At the time this exercise was presented to me, I’d just finished the first draft of my first book — a mystery which, as it happened, centered around email and electronic bulletin-board systems (BBSes). And I was feeling a little bit burnt out by the requirement to ensure that readers understand the technology. (Remember, this was the early 1990s: no Web, for one thing; online communication itself was via low-speed analog modems whose throughput was in the range of mere hundreds of bits per second. Email had begun making inroads at some companies, true. But by and large this was still very much terra incognita for my presumptive audience.)
So I decided to have fun with the exercise — just write and enjoy it, on the assumption that I wouldn’t have to explain every freaking thing to readers who at least understood the basics.
“Modem Operandi” was the result: a sort of comic-noir first-person story which (although 10K-ish words in length) took me only a couple days to write.
(By the way, the narrator of this story, one Jack Frame, has left a legacy in Merry-Go-Round: his son Kevin plays a minor but significant role.)
It was always too long to appear in print publications of the time, although I did submit it to a couple. Now, some e-zines might accept it… but the technology is woefully out of date, and honestly, I don’t feel a compelling need to re-write it around the Web, Google, even IRC over BBSes.
As always with these longish “short fiction” pieces, I’ll link from here to an opening excerpt.

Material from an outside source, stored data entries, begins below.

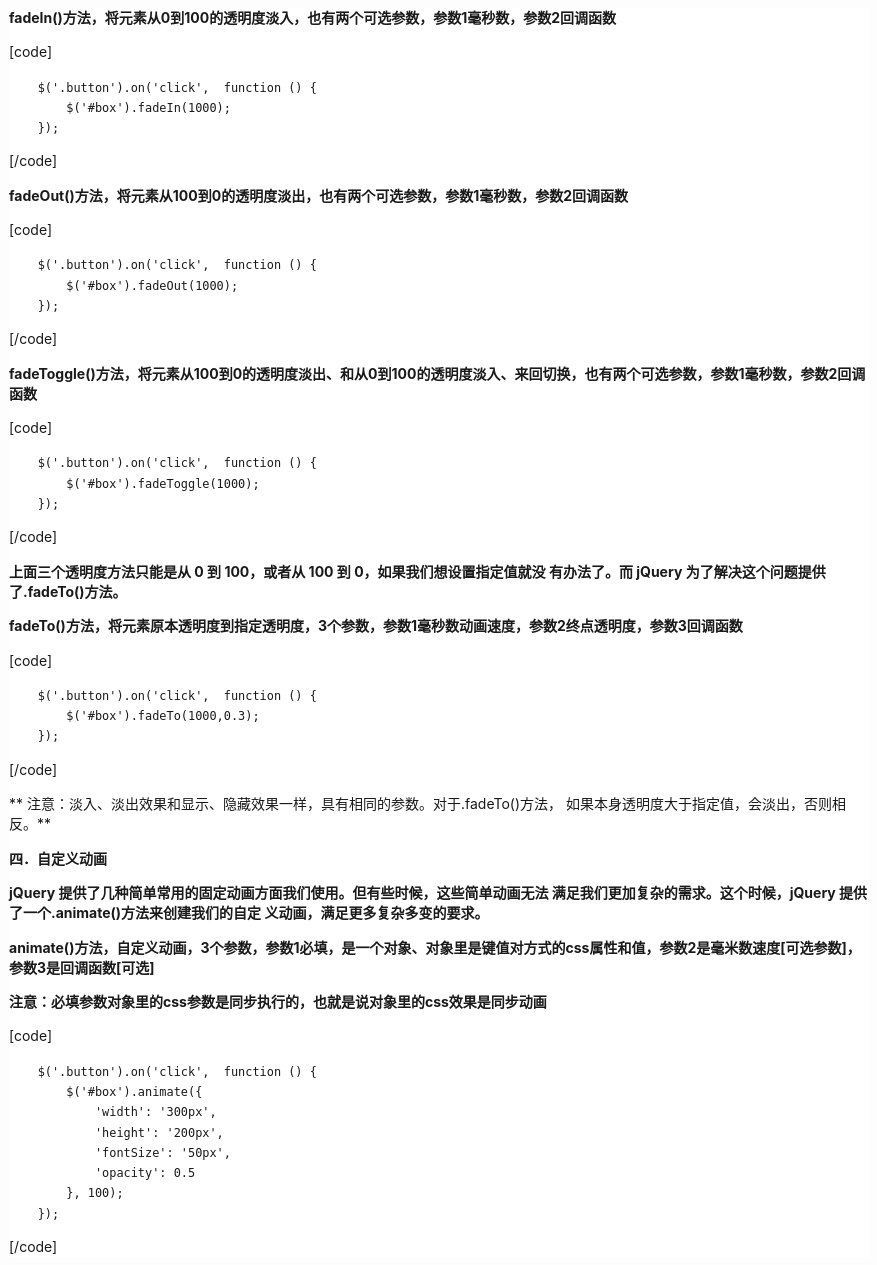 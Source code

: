 **fadeIn()方法，将元素从0到100的透明度淡入，也有两个可选参数，参数1毫秒数，参数2回调函数**

[code]

        $('.button').on('click',  function () {
            $('#box').fadeIn(1000);
        });
[/code]

**fadeOut()方法，将元素从100到0的透明度淡出，也有两个可选参数，参数1毫秒数，参数2回调函数**

[code]

        $('.button').on('click',  function () {
            $('#box').fadeOut(1000);
        });
[/code]

**fadeToggle()方法，将元素从100到0的透明度淡出、和从0到100的透明度淡入、来回切换，也有两个可选参数，参数1毫秒数，参数2回调函数**

[code]

        $('.button').on('click',  function () {
            $('#box').fadeToggle(1000);
        });
[/code]

**上面三个透明度方法只能是从 0 到 100，或者从 100 到 0，如果我们想设置指定值就没 有办法了。而 jQuery
为了解决这个问题提供了.fadeTo()方法。**



**fadeTo()方法，将元素原本透明度到指定透明度，3个参数，参数1毫秒数动画速度，参数2终点透明度，参数3回调函数**

[code]

        $('.button').on('click',  function () {
            $('#box').fadeTo(1000,0.3);
        });
[/code]

**  注意：淡入、淡出效果和显示、隐藏效果一样，具有相同的参数。对于.fadeTo()方法， 如果本身透明度大于指定值，会淡出，否则相反。**





**四．自定义动画**

**jQuery 提供了几种简单常用的固定动画方面我们使用。但有些时候，这些简单动画无法 满足我们更加复杂的需求。这个时候，jQuery
提供了一个.animate()方法来创建我们的自定 义动画，满足更多复杂多变的要求。**

**animate()方法，自定义动画，3个参数，参数1必填，是一个对象、对象里是键值对方式的css属性和值，参数2是毫米数速度[可选参数]，参数3是回调函数[可选]**

**注意：必填参数对象里的css参数是同步执行的，也就是说对象里的css效果是同步动画**

[code]

        $('.button').on('click',  function () {
            $('#box').animate({
                'width': '300px',
                'height': '200px',
                'fontSize': '50px',
                'opacity': 0.5
            }, 100);
        });
[/code]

And there’ll be a link at the foot of that page which allows you to download the whole thing as a PDF.
Anyway: here’s “Modem Operandi.” Enjoy!
Sarah says
I wrote a mystery novel based on the attempt by a Silicon Valley dot.com to “take over” a university and put it fully online. This was before MIT and other universities started putting their courses online, and before the burst of the dot.com bubble. I’m with you- re-writing to incorporate new technology seems lik a major pain…
John says
@Sarah – Okay — so now you’ve got to share some of it. I want to see that I’m not the only one capable of embarrassing himself publicly this way!
marta says
It is great that you put yourself out there this way. I’ve enjoyed the pieces of yours that I’ve read and I look forward to reading this too–although given the state of my life it may take a few weeks.

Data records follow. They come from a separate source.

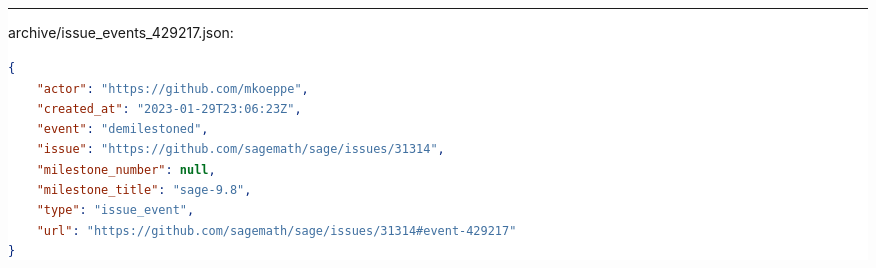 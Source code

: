 

---

archive/issue_events_429217.json:
```json
{
    "actor": "https://github.com/mkoeppe",
    "created_at": "2023-01-29T23:06:23Z",
    "event": "demilestoned",
    "issue": "https://github.com/sagemath/sage/issues/31314",
    "milestone_number": null,
    "milestone_title": "sage-9.8",
    "type": "issue_event",
    "url": "https://github.com/sagemath/sage/issues/31314#event-429217"
}
```
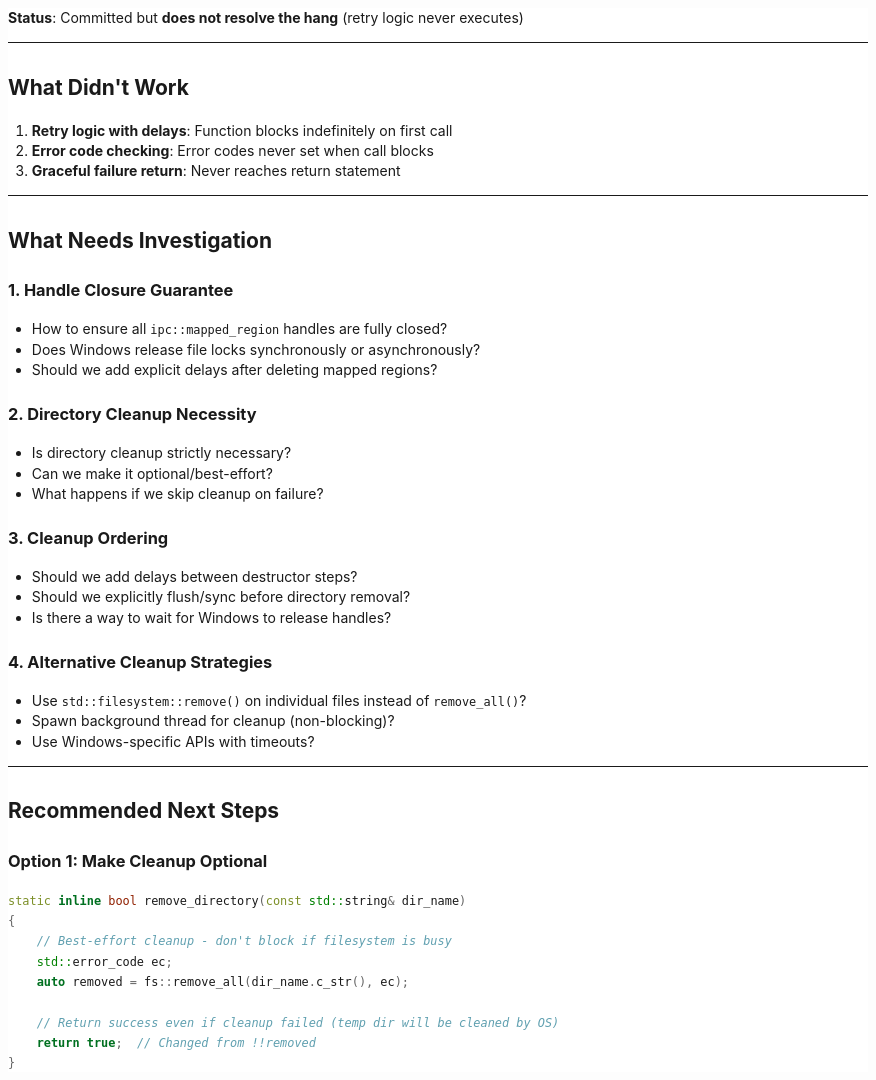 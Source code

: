 **Status**: Committed but **does not resolve the hang** (retry logic never executes)

---

## What Didn't Work

1. **Retry logic with delays**: Function blocks indefinitely on first call
2. **Error code checking**: Error codes never set when call blocks
3. **Graceful failure return**: Never reaches return statement

---

## What Needs Investigation

### 1. Handle Closure Guarantee
- How to ensure all `ipc::mapped_region` handles are fully closed?
- Does Windows release file locks synchronously or asynchronously?
- Should we add explicit delays after deleting mapped regions?

### 2. Directory Cleanup Necessity
- Is directory cleanup strictly necessary?
- Can we make it optional/best-effort?
- What happens if we skip cleanup on failure?

### 3. Cleanup Ordering
- Should we add delays between destructor steps?
- Should we explicitly flush/sync before directory removal?
- Is there a way to wait for Windows to release handles?

### 4. Alternative Cleanup Strategies
- Use `std::filesystem::remove()` on individual files instead of `remove_all()`?
- Spawn background thread for cleanup (non-blocking)?
- Use Windows-specific APIs with timeouts?

---

## Recommended Next Steps

### Option 1: Make Cleanup Optional
```cpp
static inline bool remove_directory(const std::string& dir_name)
{
    // Best-effort cleanup - don't block if filesystem is busy
    std::error_code ec;
    auto removed = fs::remove_all(dir_name.c_str(), ec);

    // Return success even if cleanup failed (temp dir will be cleaned by OS)
    return true;  // Changed from !!removed
}
```

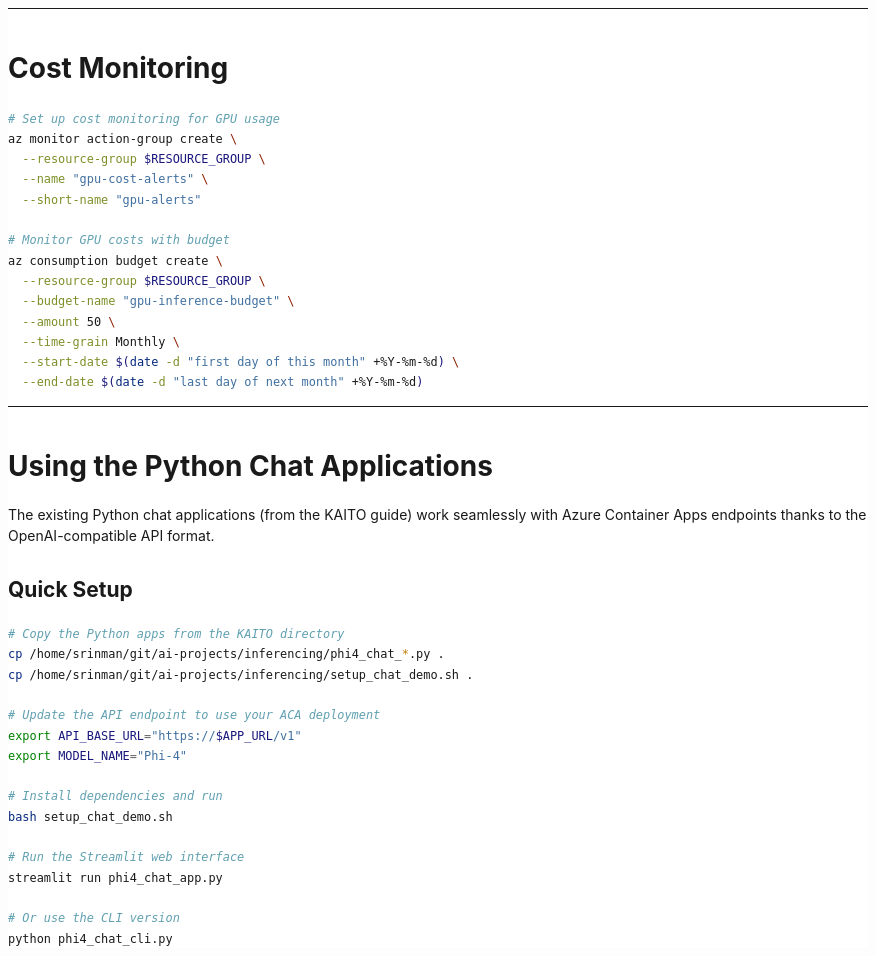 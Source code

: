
 ```
```

---

# Cost Monitoring

```bash
# Set up cost monitoring for GPU usage
az monitor action-group create \
  --resource-group $RESOURCE_GROUP \
  --name "gpu-cost-alerts" \
  --short-name "gpu-alerts"

# Monitor GPU costs with budget
az consumption budget create \
  --resource-group $RESOURCE_GROUP \
  --budget-name "gpu-inference-budget" \
  --amount 50 \
  --time-grain Monthly \
  --start-date $(date -d "first day of this month" +%Y-%m-%d) \
  --end-date $(date -d "last day of next month" +%Y-%m-%d)
```

---

# Using the Python Chat Applications

The existing Python chat applications (from the KAITO guide) work seamlessly with Azure Container Apps endpoints thanks to the OpenAI-compatible API format.

## Quick Setup

```bash
# Copy the Python apps from the KAITO directory
cp /home/srinman/git/ai-projects/inferencing/phi4_chat_*.py .
cp /home/srinman/git/ai-projects/inferencing/setup_chat_demo.sh .

# Update the API endpoint to use your ACA deployment
export API_BASE_URL="https://$APP_URL/v1"
export MODEL_NAME="Phi-4"

# Install dependencies and run
bash setup_chat_demo.sh

# Run the Streamlit web interface
streamlit run phi4_chat_app.py

# Or use the CLI version
python phi4_chat_cli.py
```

Most of the reading I get done these days is while I blow dry my hair or steal a second from what I’m supposed to be doing–not conducive to reading anything longer than a post.
Granted, I give up sleep to write…
Anyway, I shall read. By the way, my favorite piece of your may be the one with the death channel. I’ve got to love a piece that makes me say–I wish I’d thought of that.
Keep writing.
reCAPTCHA today–dreamlike see!
John says
@marta – Thanks — this means a lot to me.
I did wonder about the “I read while I blow-dry my hair” bit, though. Like, Now, there’s somebody with a crowded schedule!